▸ Exercise requirements
Wherever a line of the data contains "check", copy that line.

▸ Provided data
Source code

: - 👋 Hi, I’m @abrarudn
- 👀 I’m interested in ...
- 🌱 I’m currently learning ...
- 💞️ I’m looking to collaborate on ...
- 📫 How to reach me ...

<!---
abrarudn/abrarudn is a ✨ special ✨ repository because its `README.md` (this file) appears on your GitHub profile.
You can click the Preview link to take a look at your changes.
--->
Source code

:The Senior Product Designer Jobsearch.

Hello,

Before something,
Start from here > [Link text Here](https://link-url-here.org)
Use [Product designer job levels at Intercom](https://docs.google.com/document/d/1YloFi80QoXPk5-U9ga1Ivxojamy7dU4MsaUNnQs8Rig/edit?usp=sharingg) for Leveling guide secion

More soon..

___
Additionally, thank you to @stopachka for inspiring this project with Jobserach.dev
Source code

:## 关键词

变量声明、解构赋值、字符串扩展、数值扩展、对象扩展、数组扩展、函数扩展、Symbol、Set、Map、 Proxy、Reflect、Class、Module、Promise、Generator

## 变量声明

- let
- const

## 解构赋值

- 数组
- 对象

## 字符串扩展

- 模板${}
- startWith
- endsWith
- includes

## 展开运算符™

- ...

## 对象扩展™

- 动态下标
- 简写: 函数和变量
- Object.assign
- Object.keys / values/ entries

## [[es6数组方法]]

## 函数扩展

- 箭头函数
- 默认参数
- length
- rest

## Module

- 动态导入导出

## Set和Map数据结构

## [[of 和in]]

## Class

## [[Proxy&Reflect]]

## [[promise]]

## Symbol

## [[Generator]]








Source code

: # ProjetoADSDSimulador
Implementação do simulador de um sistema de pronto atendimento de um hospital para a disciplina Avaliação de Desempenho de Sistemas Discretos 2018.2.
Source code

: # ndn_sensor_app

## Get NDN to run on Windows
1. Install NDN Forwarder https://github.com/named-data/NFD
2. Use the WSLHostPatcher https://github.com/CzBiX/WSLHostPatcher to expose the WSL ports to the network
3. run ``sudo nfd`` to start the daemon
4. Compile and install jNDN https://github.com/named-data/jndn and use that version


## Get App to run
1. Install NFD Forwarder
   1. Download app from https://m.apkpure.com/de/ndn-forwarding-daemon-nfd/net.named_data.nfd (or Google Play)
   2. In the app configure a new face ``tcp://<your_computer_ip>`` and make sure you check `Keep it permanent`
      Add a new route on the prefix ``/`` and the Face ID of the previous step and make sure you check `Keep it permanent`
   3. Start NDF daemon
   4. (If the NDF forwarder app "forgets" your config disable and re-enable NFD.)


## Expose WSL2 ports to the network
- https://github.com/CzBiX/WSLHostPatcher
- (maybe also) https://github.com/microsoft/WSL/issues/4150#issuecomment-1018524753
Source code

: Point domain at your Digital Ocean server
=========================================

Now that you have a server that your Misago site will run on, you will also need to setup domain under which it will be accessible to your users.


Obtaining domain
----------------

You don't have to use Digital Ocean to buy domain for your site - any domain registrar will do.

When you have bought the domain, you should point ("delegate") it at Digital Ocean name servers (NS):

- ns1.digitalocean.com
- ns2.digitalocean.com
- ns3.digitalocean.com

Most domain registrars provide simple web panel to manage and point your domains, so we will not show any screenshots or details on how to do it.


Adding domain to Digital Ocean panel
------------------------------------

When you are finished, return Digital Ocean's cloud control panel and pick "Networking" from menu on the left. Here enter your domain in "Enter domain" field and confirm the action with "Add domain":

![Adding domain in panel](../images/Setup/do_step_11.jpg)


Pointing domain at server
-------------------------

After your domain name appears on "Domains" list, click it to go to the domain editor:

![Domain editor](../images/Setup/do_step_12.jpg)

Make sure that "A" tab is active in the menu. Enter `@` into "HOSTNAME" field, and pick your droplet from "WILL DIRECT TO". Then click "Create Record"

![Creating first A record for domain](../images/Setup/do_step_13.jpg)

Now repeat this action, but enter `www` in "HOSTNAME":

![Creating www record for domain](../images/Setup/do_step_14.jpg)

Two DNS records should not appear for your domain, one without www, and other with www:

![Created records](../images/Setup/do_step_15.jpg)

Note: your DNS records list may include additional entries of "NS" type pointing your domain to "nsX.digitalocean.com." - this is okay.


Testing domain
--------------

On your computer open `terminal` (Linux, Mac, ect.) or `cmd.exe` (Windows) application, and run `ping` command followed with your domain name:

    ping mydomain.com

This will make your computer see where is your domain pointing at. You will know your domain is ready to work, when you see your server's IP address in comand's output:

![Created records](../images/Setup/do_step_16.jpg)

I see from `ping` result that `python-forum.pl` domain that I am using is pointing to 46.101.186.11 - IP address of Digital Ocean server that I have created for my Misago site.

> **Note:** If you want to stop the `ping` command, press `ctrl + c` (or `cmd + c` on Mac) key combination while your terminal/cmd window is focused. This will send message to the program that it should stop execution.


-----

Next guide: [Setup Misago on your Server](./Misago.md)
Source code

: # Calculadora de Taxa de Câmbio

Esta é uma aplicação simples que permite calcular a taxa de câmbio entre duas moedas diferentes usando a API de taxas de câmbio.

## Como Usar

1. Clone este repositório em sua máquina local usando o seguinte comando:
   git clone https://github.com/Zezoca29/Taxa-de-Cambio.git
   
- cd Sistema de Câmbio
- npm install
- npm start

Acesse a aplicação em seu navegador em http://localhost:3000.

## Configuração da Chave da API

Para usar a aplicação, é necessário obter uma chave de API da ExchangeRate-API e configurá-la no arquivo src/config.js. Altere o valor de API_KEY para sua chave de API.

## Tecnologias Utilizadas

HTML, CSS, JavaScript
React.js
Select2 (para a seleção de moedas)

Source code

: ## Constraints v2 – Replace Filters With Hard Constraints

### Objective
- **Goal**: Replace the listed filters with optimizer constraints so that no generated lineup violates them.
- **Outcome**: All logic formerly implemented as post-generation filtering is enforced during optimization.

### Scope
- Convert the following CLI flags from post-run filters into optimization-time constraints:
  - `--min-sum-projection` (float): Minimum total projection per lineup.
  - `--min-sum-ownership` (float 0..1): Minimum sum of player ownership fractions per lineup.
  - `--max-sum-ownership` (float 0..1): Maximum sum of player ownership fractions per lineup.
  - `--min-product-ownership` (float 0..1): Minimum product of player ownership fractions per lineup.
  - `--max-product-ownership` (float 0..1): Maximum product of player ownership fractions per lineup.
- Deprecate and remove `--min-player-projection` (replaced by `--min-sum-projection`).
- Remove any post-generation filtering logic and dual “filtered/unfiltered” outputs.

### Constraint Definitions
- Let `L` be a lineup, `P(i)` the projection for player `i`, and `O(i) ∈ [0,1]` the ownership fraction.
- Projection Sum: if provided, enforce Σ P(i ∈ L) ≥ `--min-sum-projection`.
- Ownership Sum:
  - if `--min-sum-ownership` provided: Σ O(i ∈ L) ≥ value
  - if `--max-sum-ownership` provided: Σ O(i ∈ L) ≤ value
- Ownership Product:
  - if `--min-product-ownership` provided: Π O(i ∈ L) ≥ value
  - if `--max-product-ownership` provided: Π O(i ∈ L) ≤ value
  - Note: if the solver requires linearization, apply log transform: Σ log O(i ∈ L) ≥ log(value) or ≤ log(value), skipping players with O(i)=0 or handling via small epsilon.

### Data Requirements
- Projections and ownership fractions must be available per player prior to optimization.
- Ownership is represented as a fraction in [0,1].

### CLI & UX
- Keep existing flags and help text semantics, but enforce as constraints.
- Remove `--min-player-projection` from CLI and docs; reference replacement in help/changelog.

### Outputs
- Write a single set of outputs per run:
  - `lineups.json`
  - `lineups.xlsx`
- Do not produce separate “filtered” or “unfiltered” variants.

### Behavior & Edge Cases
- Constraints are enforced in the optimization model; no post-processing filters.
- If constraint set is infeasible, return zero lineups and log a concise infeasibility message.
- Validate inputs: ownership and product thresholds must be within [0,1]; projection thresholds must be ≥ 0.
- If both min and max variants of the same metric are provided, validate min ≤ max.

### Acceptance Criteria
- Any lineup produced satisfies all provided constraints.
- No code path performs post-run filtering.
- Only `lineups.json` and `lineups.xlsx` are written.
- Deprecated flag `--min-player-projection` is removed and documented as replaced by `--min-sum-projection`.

▸ Your solution
   2. In the app configure a new face ``tcp://<your_computer_ip>`` and make sure you check `Keep it permanent`
      Add a new route on the prefix ``/`` and the Face ID of the previous step and make sure you check `Keep it permanent`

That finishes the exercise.